- WHAT YOU WILL DO -
Please copy the records exactly as they appear, with all pictures left out.
____ INPUT MATERIAL
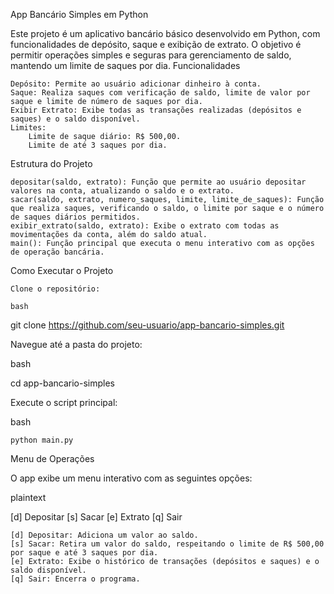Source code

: App Bancário Simples em Python

Este projeto é um aplicativo bancário básico desenvolvido em Python, com funcionalidades de depósito, saque e exibição de extrato. O objetivo é permitir operações simples e seguras para gerenciamento de saldo, mantendo um limite de saques por dia.
Funcionalidades

    Depósito: Permite ao usuário adicionar dinheiro à conta.
    Saque: Realiza saques com verificação de saldo, limite de valor por saque e limite de número de saques por dia.
    Exibir Extrato: Exibe todas as transações realizadas (depósitos e saques) e o saldo disponível.
    Limites:
        Limite de saque diário: R$ 500,00.
        Limite de até 3 saques por dia.

Estrutura do Projeto

    depositar(saldo, extrato): Função que permite ao usuário depositar valores na conta, atualizando o saldo e o extrato.
    sacar(saldo, extrato, numero_saques, limite, limite_de_saques): Função que realiza saques, verificando o saldo, o limite por saque e o número de saques diários permitidos.
    exibir_extrato(saldo, extrato): Exibe o extrato com todas as movimentações da conta, além do saldo atual.
    main(): Função principal que executa o menu interativo com as opções de operação bancária.

Como Executar o Projeto

    Clone o repositório:

    bash

git clone https://github.com/seu-usuario/app-bancario-simples.git

Navegue até a pasta do projeto:

bash

cd app-bancario-simples

Execute o script principal:

bash

    python main.py

Menu de Operações

O app exibe um menu interativo com as seguintes opções:

plaintext

[d] Depositar
[s] Sacar
[e] Extrato
[q] Sair

    [d] Depositar: Adiciona um valor ao saldo.
    [s] Sacar: Retira um valor do saldo, respeitando o limite de R$ 500,00 por saque e até 3 saques por dia.
    [e] Extrato: Exibe o histórico de transações (depósitos e saques) e o saldo disponível.
    [q] Sair: Encerra o programa.
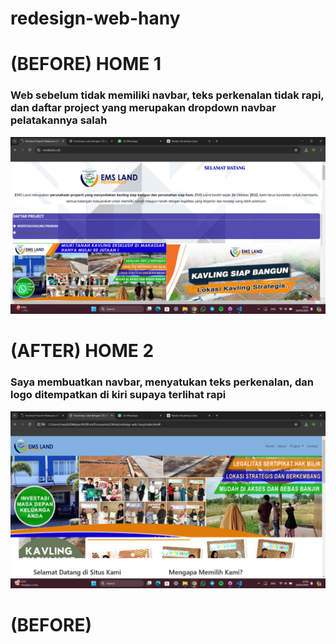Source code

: # redesign-web-hany

# (BEFORE) HOME 1
### Web sebelum tidak memiliki navbar, teks perkenalan tidak rapi, dan daftar project yang merupakan dropdown navbar pelatakannya salah
![text](https://github.com/hanymelyani/redesign-web-hany/blob/main/Screenshot/(Before)%20Navbar.png)
# (AFTER) HOME 2
### Saya membuatkan navbar, menyatukan teks perkenalan, dan logo ditempatkan di kiri supaya terlihat rapi 
 ![text](https://github.com/hanymelyani/redesign-web-hany/blob/main/Screenshot/(After)%20Home.png)

 # (BEFORE) 
 ### 
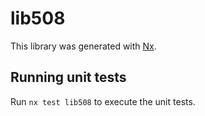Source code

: # lib508

This library was generated with [Nx](https://nx.dev).

## Running unit tests

Run `nx test lib508` to execute the unit tests.
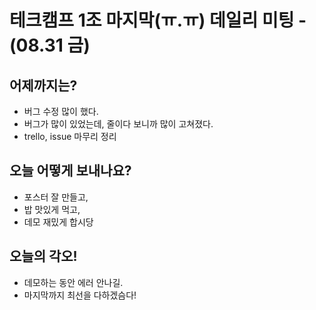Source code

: 
# 테크캠프 1조 마지막(ㅠ.ㅠ) 데일리 미팅 - (08.31 금)

## 어제까지는?
- 버그 수정 많이 했다.
- 버그가 많이 있었는데, 줄이다 보니까 많이 고쳐졌다.
- trello, issue 마무리 정리

## 오늘 어떻게 보내나요?
- 포스터 잘 만들고,
- 밥 맛있게 먹고,
- 데모 재밌게 합시당

## 오늘의 각오!
- 데모하는 동안 에러 안나길.
- 마지막까지 최선을 다하겠슴다!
________
- RESULT -
Source code

: App Bancário Simples em Python

Este projeto é um aplicativo bancário básico desenvolvido em Python, com funcionalidades de depósito, saque e exibição de extrato. O objetivo é permitir operações simples e seguras para gerenciamento de saldo, mantendo um limite de saques por dia.
Funcionalidades

    Depósito: Permite ao usuário adicionar dinheiro à conta.
    Saque: Realiza saques com verificação de saldo, limite de valor por saque e limite de número de saques por dia.
    Exibir Extrato: Exibe todas as transações realizadas (depósitos e saques) e o saldo disponível.
    Limites:
        Limite de saque diário: R$ 500,00.
        Limite de até 3 saques por dia.

Estrutura do Projeto

    depositar(saldo, extrato): Função que permite ao usuário depositar valores na conta, atualizando o saldo e o extrato.
    sacar(saldo, extrato, numero_saques, limite, limite_de_saques): Função que realiza saques, verificando o saldo, o limite por saque e o número de saques diários permitidos.
    exibir_extrato(saldo, extrato): Exibe o extrato com todas as movimentações da conta, além do saldo atual.
    main(): Função principal que executa o menu interativo com as opções de operação bancária.

Como Executar o Projeto

    Clone o repositório:

    bash

git clone https://github.com/seu-usuario/app-bancario-simples.git

Navegue até a pasta do projeto:

bash

cd app-bancario-simples

Execute o script principal:

bash

    python main.py

Menu de Operações

O app exibe um menu interativo com as seguintes opções:

plaintext

[d] Depositar
[s] Sacar
[e] Extrato
[q] Sair

    [d] Depositar: Adiciona um valor ao saldo.
    [s] Sacar: Retira um valor do saldo, respeitando o limite de R$ 500,00 por saque e até 3 saques por dia.
    [e] Extrato: Exibe o histórico de transações (depósitos e saques) e o saldo disponível.
    [q] Sair: Encerra o programa.
Source code

: # redesign-web-hany

# (BEFORE) HOME 1
### Web sebelum tidak memiliki navbar, teks perkenalan tidak rapi, dan daftar project yang merupakan dropdown navbar pelatakannya salah
![text](https://github.com/hanymelyani/redesign-web-hany/blob/main/Screenshot/(Before)%20Navbar.png)
# (AFTER) HOME 2
### Saya membuatkan navbar, menyatukan teks perkenalan, dan logo ditempatkan di kiri supaya terlihat rapi 
 ![text](https://github.com/hanymelyani/redesign-web-hany/blob/main/Screenshot/(After)%20Home.png)

 # (BEFORE) 
 ### 
Source code

: # lib508

This library was generated with [Nx](https://nx.dev).

## Running unit tests

Run `nx test lib508` to execute the unit tests.
Source code

: 
# 테크캠프 1조 마지막(ㅠ.ㅠ) 데일리 미팅 - (08.31 금)

## 어제까지는?
- 버그 수정 많이 했다.
- 버그가 많이 있었는데, 줄이다 보니까 많이 고쳐졌다.
- trello, issue 마무리 정리

## 오늘 어떻게 보내나요?
- 포스터 잘 만들고,
- 밥 맛있게 먹고,
- 데모 재밌게 합시당

## 오늘의 각오!
- 데모하는 동안 에러 안나길.
- 마지막까지 최선을 다하겠슴다!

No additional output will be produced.